* [What you will do]:
All lines in the listing below that hold the string "firebaseConfig" are to be tallied, with only the total reported.

* [Provided data]:
•••

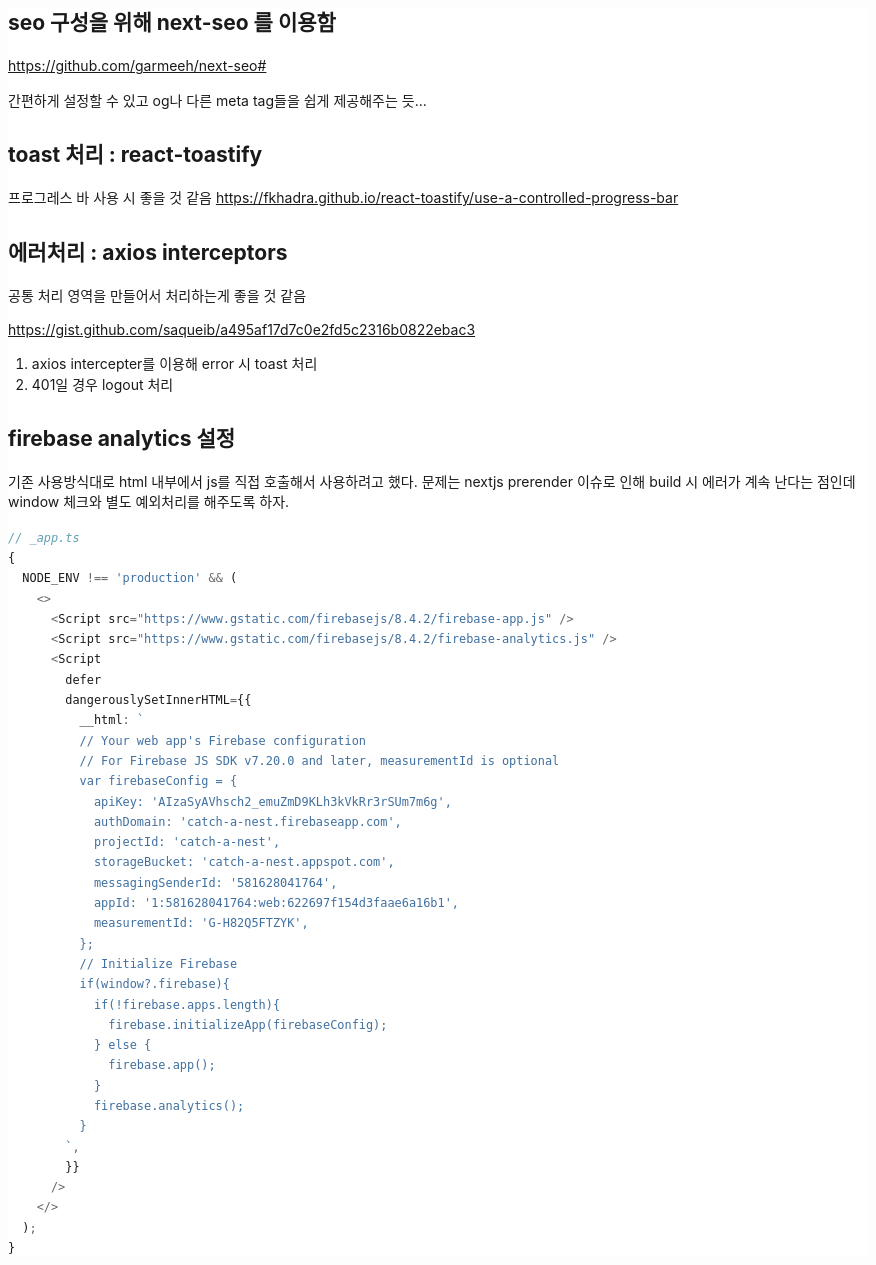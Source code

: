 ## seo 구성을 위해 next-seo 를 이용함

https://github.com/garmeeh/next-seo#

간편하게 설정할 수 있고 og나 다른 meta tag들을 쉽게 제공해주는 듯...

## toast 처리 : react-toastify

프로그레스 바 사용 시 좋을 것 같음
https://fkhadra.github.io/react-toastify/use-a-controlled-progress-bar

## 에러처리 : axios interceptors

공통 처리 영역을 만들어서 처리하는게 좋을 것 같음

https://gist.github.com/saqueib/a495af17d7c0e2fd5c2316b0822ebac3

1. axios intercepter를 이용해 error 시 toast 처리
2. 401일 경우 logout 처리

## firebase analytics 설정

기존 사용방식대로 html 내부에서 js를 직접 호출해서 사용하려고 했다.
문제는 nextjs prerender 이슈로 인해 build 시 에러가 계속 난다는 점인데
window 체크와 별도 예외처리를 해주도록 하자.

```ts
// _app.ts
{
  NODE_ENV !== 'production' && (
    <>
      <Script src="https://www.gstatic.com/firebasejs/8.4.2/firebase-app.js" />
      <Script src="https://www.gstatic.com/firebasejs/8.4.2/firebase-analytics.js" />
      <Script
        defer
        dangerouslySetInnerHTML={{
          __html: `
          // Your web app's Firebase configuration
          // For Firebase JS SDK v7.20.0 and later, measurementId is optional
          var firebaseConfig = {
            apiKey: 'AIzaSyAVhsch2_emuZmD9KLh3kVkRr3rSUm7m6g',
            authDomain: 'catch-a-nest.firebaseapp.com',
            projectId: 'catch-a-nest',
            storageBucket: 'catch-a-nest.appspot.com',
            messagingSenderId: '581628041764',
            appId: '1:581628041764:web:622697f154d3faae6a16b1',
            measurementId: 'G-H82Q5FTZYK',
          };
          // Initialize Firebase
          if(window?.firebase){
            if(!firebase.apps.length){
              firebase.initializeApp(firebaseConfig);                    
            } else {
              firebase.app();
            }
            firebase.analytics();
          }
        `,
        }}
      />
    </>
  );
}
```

•••

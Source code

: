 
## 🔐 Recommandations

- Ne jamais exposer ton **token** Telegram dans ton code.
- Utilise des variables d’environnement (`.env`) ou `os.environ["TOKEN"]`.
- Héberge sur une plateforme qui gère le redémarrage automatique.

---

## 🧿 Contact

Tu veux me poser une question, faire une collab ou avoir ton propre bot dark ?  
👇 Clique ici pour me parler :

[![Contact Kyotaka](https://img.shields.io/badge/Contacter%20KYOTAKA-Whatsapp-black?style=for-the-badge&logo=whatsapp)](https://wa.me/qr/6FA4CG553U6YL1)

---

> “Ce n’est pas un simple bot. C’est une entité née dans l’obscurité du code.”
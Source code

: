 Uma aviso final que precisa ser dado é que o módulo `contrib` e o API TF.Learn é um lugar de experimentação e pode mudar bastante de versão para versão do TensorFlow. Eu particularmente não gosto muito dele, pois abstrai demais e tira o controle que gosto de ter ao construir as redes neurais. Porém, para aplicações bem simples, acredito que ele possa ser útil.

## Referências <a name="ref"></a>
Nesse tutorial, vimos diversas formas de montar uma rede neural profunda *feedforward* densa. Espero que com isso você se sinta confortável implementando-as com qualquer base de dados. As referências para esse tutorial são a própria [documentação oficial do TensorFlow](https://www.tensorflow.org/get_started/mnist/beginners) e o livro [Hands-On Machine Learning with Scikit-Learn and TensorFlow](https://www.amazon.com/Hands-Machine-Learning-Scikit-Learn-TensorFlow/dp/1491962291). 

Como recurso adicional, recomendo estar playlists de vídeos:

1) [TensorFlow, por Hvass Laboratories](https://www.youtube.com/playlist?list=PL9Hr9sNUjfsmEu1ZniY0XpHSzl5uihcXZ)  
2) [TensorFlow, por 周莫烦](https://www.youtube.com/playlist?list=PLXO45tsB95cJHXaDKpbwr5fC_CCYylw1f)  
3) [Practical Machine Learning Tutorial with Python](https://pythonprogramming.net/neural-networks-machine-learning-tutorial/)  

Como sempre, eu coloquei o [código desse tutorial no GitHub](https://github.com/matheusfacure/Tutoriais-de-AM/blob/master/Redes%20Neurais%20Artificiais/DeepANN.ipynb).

•••

* [Response to this exercise]:
2